Find the string "dokumentacji" in the records. Copy every line it appears in.

[Records from a data collection]
....

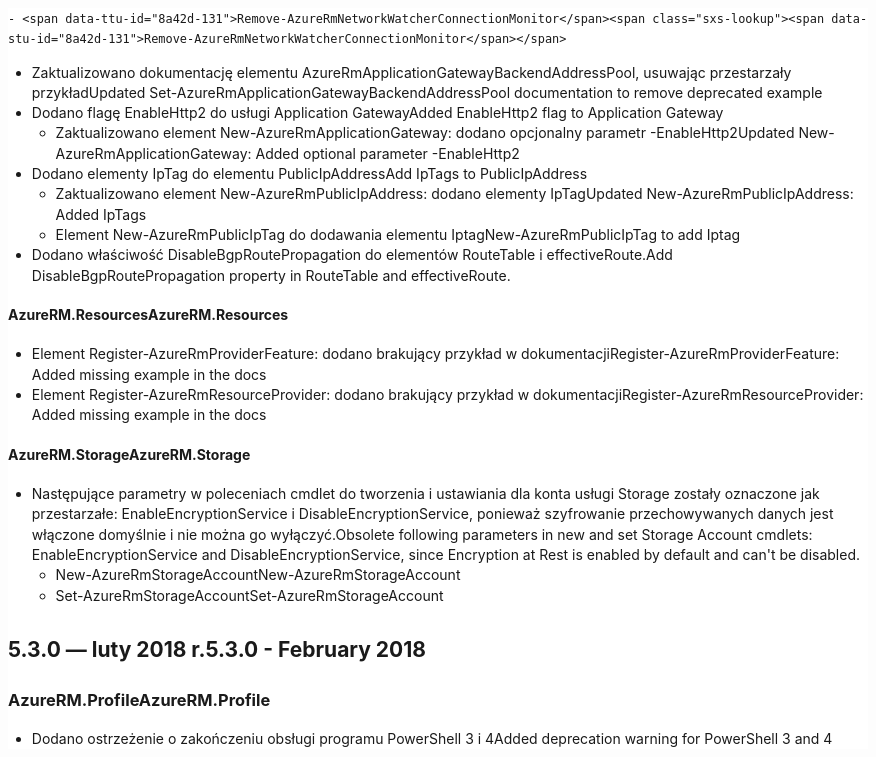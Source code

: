     - <span data-ttu-id="8a42d-131">Remove-AzureRmNetworkWatcherConnectionMonitor</span><span class="sxs-lookup"><span data-stu-id="8a42d-131">Remove-AzureRmNetworkWatcherConnectionMonitor</span></span>
* <span data-ttu-id="8a42d-132">Zaktualizowano dokumentację elementu AzureRmApplicationGatewayBackendAddressPool, usuwając przestarzały przykład</span><span class="sxs-lookup"><span data-stu-id="8a42d-132">Updated Set-AzureRmApplicationGatewayBackendAddressPool documentation to remove deprecated example</span></span>
* <span data-ttu-id="8a42d-133">Dodano flagę EnableHttp2 do usługi Application Gateway</span><span class="sxs-lookup"><span data-stu-id="8a42d-133">Added EnableHttp2 flag to Application Gateway</span></span>
    - <span data-ttu-id="8a42d-134">Zaktualizowano element New-AzureRmApplicationGateway: dodano opcjonalny parametr -EnableHttp2</span><span class="sxs-lookup"><span data-stu-id="8a42d-134">Updated New-AzureRmApplicationGateway: Added optional parameter -EnableHttp2</span></span>
* <span data-ttu-id="8a42d-135">Dodano elementy IpTag do elementu PublicIpAddress</span><span class="sxs-lookup"><span data-stu-id="8a42d-135">Add IpTags to PublicIpAddress</span></span>
    - <span data-ttu-id="8a42d-136">Zaktualizowano element New-AzureRmPublicIpAddress: dodano elementy IpTag</span><span class="sxs-lookup"><span data-stu-id="8a42d-136">Updated New-AzureRmPublicIpAddress: Added IpTags</span></span>
    - <span data-ttu-id="8a42d-137">Element New-AzureRmPublicIpTag do dodawania elementu Iptag</span><span class="sxs-lookup"><span data-stu-id="8a42d-137">New-AzureRmPublicIpTag to add Iptag</span></span>
* <span data-ttu-id="8a42d-138">Dodano właściwość DisableBgpRoutePropagation do elementów RouteTable i effectiveRoute.</span><span class="sxs-lookup"><span data-stu-id="8a42d-138">Add DisableBgpRoutePropagation property in RouteTable and effectiveRoute.</span></span>

#### <a name="azurermresources"></a><span data-ttu-id="8a42d-139">AzureRM.Resources</span><span class="sxs-lookup"><span data-stu-id="8a42d-139">AzureRM.Resources</span></span>
* <span data-ttu-id="8a42d-140">Element Register-AzureRmProviderFeature: dodano brakujący przykład w dokumentacji</span><span class="sxs-lookup"><span data-stu-id="8a42d-140">Register-AzureRmProviderFeature: Added missing example in the docs</span></span>
* <span data-ttu-id="8a42d-141">Element Register-AzureRmResourceProvider: dodano brakujący przykład w dokumentacji</span><span class="sxs-lookup"><span data-stu-id="8a42d-141">Register-AzureRmResourceProvider: Added missing example in the docs</span></span>

#### <a name="azurermstorage"></a><span data-ttu-id="8a42d-142">AzureRM.Storage</span><span class="sxs-lookup"><span data-stu-id="8a42d-142">AzureRM.Storage</span></span>
* <span data-ttu-id="8a42d-143">Następujące parametry w poleceniach cmdlet do tworzenia i ustawiania dla konta usługi Storage zostały oznaczone jak przestarzałe: EnableEncryptionService i DisableEncryptionService, ponieważ szyfrowanie przechowywanych danych jest włączone domyślnie i nie można go wyłączyć.</span><span class="sxs-lookup"><span data-stu-id="8a42d-143">Obsolete following parameters in new and set Storage Account cmdlets: EnableEncryptionService and DisableEncryptionService, since Encryption at Rest is enabled by default and can't be disabled.</span></span>
    - <span data-ttu-id="8a42d-144">New-AzureRmStorageAccount</span><span class="sxs-lookup"><span data-stu-id="8a42d-144">New-AzureRmStorageAccount</span></span>
    - <span data-ttu-id="8a42d-145">Set-AzureRmStorageAccount</span><span class="sxs-lookup"><span data-stu-id="8a42d-145">Set-AzureRmStorageAccount</span></span>


## <a name="530---february-2018"></a><span data-ttu-id="8a42d-146">5.3.0 — luty 2018 r.</span><span class="sxs-lookup"><span data-stu-id="8a42d-146">5.3.0 - February 2018</span></span>
### <a name="azurermprofile"></a><span data-ttu-id="8a42d-147">AzureRM.Profile</span><span class="sxs-lookup"><span data-stu-id="8a42d-147">AzureRM.Profile</span></span>
* <span data-ttu-id="8a42d-148">Dodano ostrzeżenie o zakończeniu obsługi programu PowerShell 3 i 4</span><span class="sxs-lookup"><span data-stu-id="8a42d-148">Added deprecation warning for PowerShell 3 and 4</span></span>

....

## Answer box
* <span data-ttu-id="8a42d-140">Element Register-AzureRmProviderFeature: dodano brakujący przykład w dokumentacji</span><span class="sxs-lookup"><span data-stu-id="8a42d-140">Register-AzureRmProviderFeature: Added missing example in the docs</span></span>
* <span data-ttu-id="8a42d-141">Element Register-AzureRmResourceProvider: dodano brakujący przykład w dokumentacji</span><span class="sxs-lookup"><span data-stu-id="8a42d-141">Register-AzureRmResourceProvider: Added missing example in the docs</span></span>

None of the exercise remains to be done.